• **Problem**
The required output is the exact sequence of lines from the line holding "examined, and underlines their specificities." to the end of the records, inclusive.
[Opening Data in this exercise section]
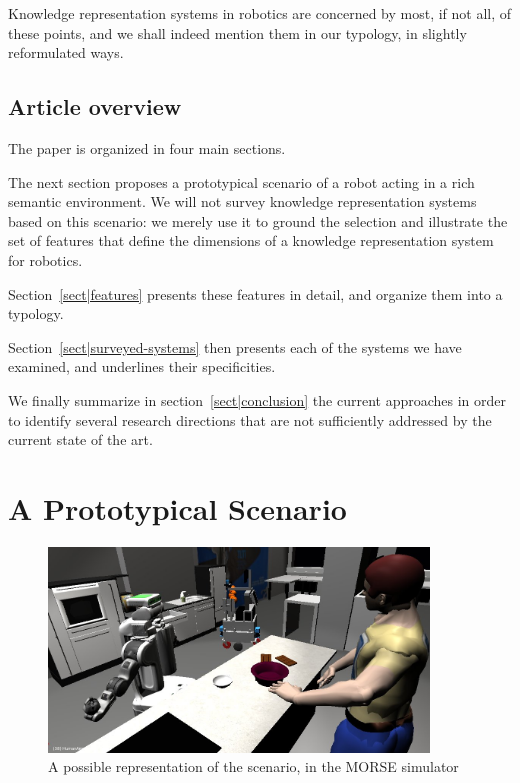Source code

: \documentclass[a4paper, twocolumn]{article}
\begin{document}
Knowledge representation systems in robotics are concerned by most, if not all,
of these points, and we shall indeed mention them in our typology, in slightly
reformulated ways.

\subsection{Article overview}
\label{sect|overview}

The paper is organized in four main sections.

The next section proposes a prototypical scenario of a robot acting in a rich
semantic environment. We will not survey knowledge representation systems based
on this scenario: we merely use it to ground the selection and illustrate the
set of features that define the dimensions of a knowledge representation system
for robotics.

Section~\ref{sect|features} presents these features in detail, and organize
them into a typology.

Section~\ref{sect|surveyed-systems} then presents each of the systems we have
examined, and underlines their specificities.

We finally summarize in section~\ref{sect|conclusion} the current approaches in
order to identify several research directions that are not sufficiently
addressed by the current state of the art.

\section{A Prototypical Scenario}
\label{sect|scenario}

\begin{figure}
	\centering
	\includegraphics[width=0.9\textwidth]{figs/brownie_scenario.jpg}
	\caption{A possible representation of the scenario, in the MORSE simulator}
	\label{fig|scenario}
\end{figure}
\end{document}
[Closing Data in this exercise section]
• **Exercise response**
examined, and underlines their specificities.

We finally summarize in section~\ref{sect|conclusion} the current approaches in
order to identify several research directions that are not sufficiently
addressed by the current state of the art.

\section{A Prototypical Scenario}
\label{sect|scenario}

\begin{figure}
	\centering
	\includegraphics[width=0.9\textwidth]{figs/brownie_scenario.jpg}
	\caption{A possible representation of the scenario, in the MORSE simulator}
	\label{fig|scenario}
\end{figure}
\end{document}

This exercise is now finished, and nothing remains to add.